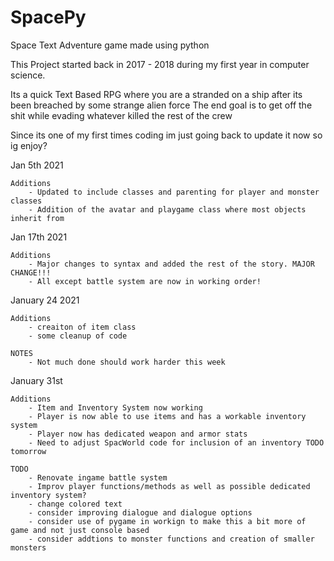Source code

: # SpacePy
Space Text Adventure game made using python

This Project started back in 2017 - 2018 during my first year in computer science.

Its a quick Text Based RPG where you are a stranded on a ship after its been breached by some strange alien force
The end goal is to get off the shit while evading whatever killed the rest of the crew 

Since its one of my first times coding im just going back to update it now so ig enjoy?

Jan 5th 2021 

    Additions
        - Updated to include classes and parenting for player and monster classes
        - Addition of the avatar and playgame class where most objects inherit from 

Jan 17th 2021 

    Additions
        - Major changes to syntax and added the rest of the story. MAJOR CHANGE!!!
        - All except battle system are now in working order!
        
January 24 2021

    Additions
        - creaiton of item class
        - some cleanup of code
    
    NOTES
        - Not much done should work harder this week

January 31st

    Additions
        - Item and Inventory System now working
        - Player is now able to use items and has a workable inventory system
        - Player now has dedicated weapon and armor stats
        - Need to adjust SpacWorld code for inclusion of an inventory TODO tomorrow 

    TODO
        - Renovate ingame battle system
        - Improv player functions/methods as well as possible dedicated inventory system?
        - change colored text 
        - consider improving dialogue and dialogue options
        - consider use of pygame in workign to make this a bit more of game and not just console based 
        - consider addtions to monster functions and creation of smaller monsters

Task brief: Could you set down every record above exactly as written, leaving out the pictures?

Response area:
Source code

: # SpacePy
Space Text Adventure game made using python

This Project started back in 2017 - 2018 during my first year in computer science.

Its a quick Text Based RPG where you are a stranded on a ship after its been breached by some strange alien force
The end goal is to get off the shit while evading whatever killed the rest of the crew 

Since its one of my first times coding im just going back to update it now so ig enjoy?

Jan 5th 2021 

    Additions
        - Updated to include classes and parenting for player and monster classes
        - Addition of the avatar and playgame class where most objects inherit from 

Jan 17th 2021 

    Additions
        - Major changes to syntax and added the rest of the story. MAJOR CHANGE!!!
        - All except battle system are now in working order!
        
January 24 2021

    Additions
        - creaiton of item class
        - some cleanup of code
    
    NOTES
        - Not much done should work harder this week

January 31st

    Additions
        - Item and Inventory System now working
        - Player is now able to use items and has a workable inventory system
        - Player now has dedicated weapon and armor stats
        - Need to adjust SpacWorld code for inclusion of an inventory TODO tomorrow 

    TODO
        - Renovate ingame battle system
        - Improv player functions/methods as well as possible dedicated inventory system?
        - change colored text 
        - consider improving dialogue and dialogue options
        - consider use of pygame in workign to make this a bit more of game and not just console based 
        - consider addtions to monster functions and creation of smaller monsters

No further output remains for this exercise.